18 February 2017

nuranar: (home improvement)
This is a thing that's going to be happening regularly every weekend into April, actually. When you're planting seeds, you have to go by the number of weeks each packet says it must be planted before/after the last average frost of the winter. Which can be ANYONE'S GUESS because "spring" is the craziest season. Today hit 80 (again) but there was frost on Thursday morning. Pfui.

I stopped at Home Depot and made the mistake of looking at the herbs. I'm feeling daring because the parsley I planted last fall is still going strong, having survived even the two separate occasions of temps in the teens. (Which the Goodwin Creek lavender did not. Hardy to 20 degrees, and they meant it. But I may try again, since it survived 100+ plus August days with watering only twice a week. That's a lot more certain than such hard freezes.)  The parsley died back a bit, but not totally, and it's already coming back strong. To my surprise the thyme I planted then is also trucking along. Not thriving particularly, but still honestly impressive since I doubt it gets a whole lot of sunlight.

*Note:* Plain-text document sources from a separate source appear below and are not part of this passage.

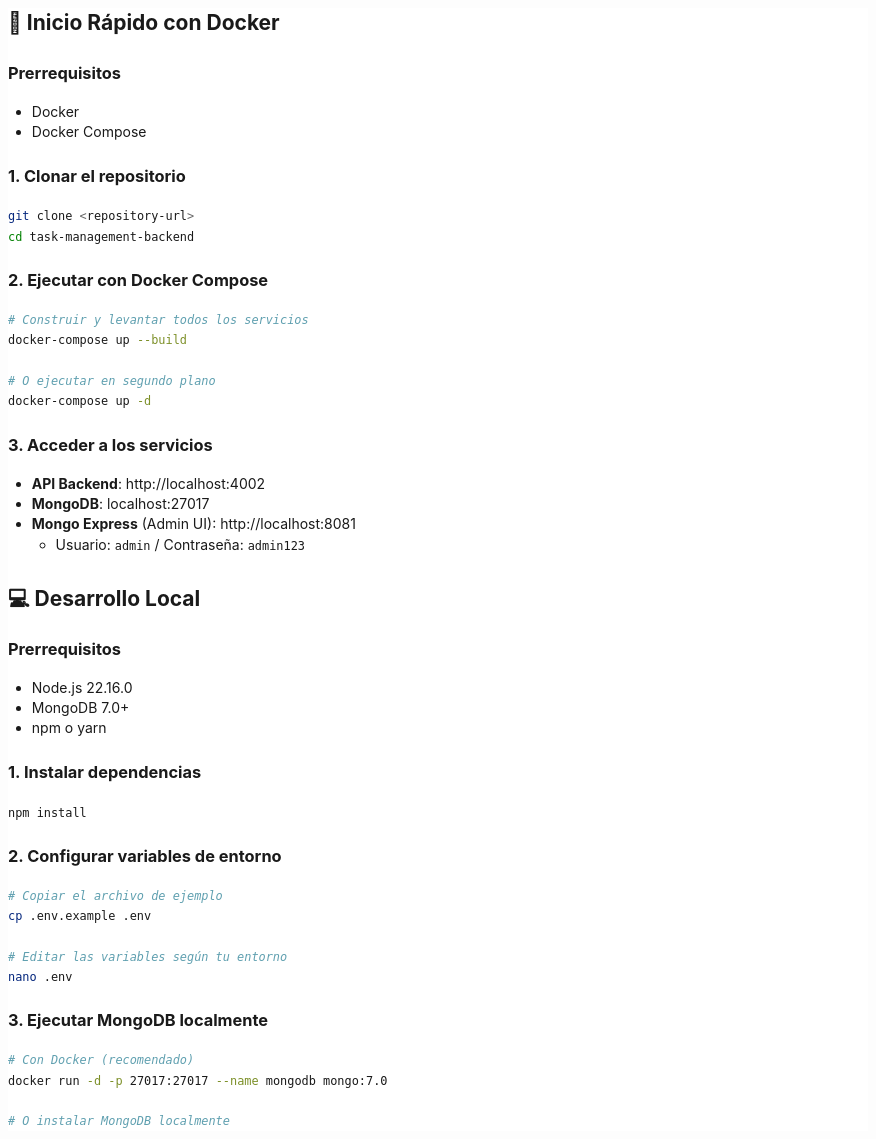 ## 🚀 Inicio Rápido con Docker

### Prerrequisitos
- Docker
- Docker Compose

### 1. Clonar el repositorio
```bash
git clone <repository-url>
cd task-management-backend
```

### 2. Ejecutar con Docker Compose
```bash
# Construir y levantar todos los servicios
docker-compose up --build

# O ejecutar en segundo plano
docker-compose up -d
```

### 3. Acceder a los servicios
- **API Backend**: http://localhost:4002
- **MongoDB**: localhost:27017
- **Mongo Express** (Admin UI): http://localhost:8081
  - Usuario: `admin` / Contraseña: `admin123`

## 💻 Desarrollo Local

### Prerrequisitos
- Node.js 22.16.0
- MongoDB 7.0+
- npm o yarn

### 1. Instalar dependencias
```bash
npm install
```

### 2. Configurar variables de entorno
```bash
# Copiar el archivo de ejemplo
cp .env.example .env

# Editar las variables según tu entorno
nano .env
```

### 3. Ejecutar MongoDB localmente
```bash
# Con Docker (recomendado)
docker run -d -p 27017:27017 --name mongodb mongo:7.0

# O instalar MongoDB localmente
```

I'd been thinking I also wanted to some mint for recipes, but I know that mint in a flower bed is a baaad idea.  And not sure the thyme will live long enough (or get big enough) to be a reliable source for cooking. So I came home with a mint, a German thyme, and an unspecified lavender (I keep trying!). I was proud of myself for putting the mint in a medium-sized pot. I plan to just set it in the front flower bed so it will be acclimatized and look pretty (nice cobalt pot) but unable to take over the world. The German thyme may do the same; not sure. I put it in a small rose-pink pot for now.

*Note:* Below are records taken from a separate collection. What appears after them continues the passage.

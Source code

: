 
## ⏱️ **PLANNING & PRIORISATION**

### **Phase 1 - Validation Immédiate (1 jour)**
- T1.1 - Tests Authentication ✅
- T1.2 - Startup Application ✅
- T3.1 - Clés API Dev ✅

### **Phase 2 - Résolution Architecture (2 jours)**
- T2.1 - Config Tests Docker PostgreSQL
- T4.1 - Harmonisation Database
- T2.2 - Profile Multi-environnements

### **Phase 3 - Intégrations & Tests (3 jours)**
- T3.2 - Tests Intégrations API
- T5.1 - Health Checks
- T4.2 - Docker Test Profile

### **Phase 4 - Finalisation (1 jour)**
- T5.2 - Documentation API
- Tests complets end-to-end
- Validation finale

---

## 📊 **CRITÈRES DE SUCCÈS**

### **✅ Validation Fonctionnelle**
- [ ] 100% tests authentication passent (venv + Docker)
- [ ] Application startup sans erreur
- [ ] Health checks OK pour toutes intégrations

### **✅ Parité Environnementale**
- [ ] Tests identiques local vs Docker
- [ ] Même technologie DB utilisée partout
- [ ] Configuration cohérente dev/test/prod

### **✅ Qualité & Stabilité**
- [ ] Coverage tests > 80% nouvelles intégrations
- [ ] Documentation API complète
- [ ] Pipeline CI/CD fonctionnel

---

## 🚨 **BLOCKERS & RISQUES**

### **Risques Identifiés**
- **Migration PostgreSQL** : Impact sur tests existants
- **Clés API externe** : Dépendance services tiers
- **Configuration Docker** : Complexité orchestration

The lavender I did have to stick in the ground, though. I really took a risk with planting it so early in the year. (It was SO HARD to not go through Callaway's when I stopped at Trader Joe's next door! But I knew I would want to buy plants, although a warm February has very little guarantee that it will stay warm.) I'm going to have to keep an eye on the weather and cover the lavender if/when it gets cold again. I hope it grows well - I do love lavender.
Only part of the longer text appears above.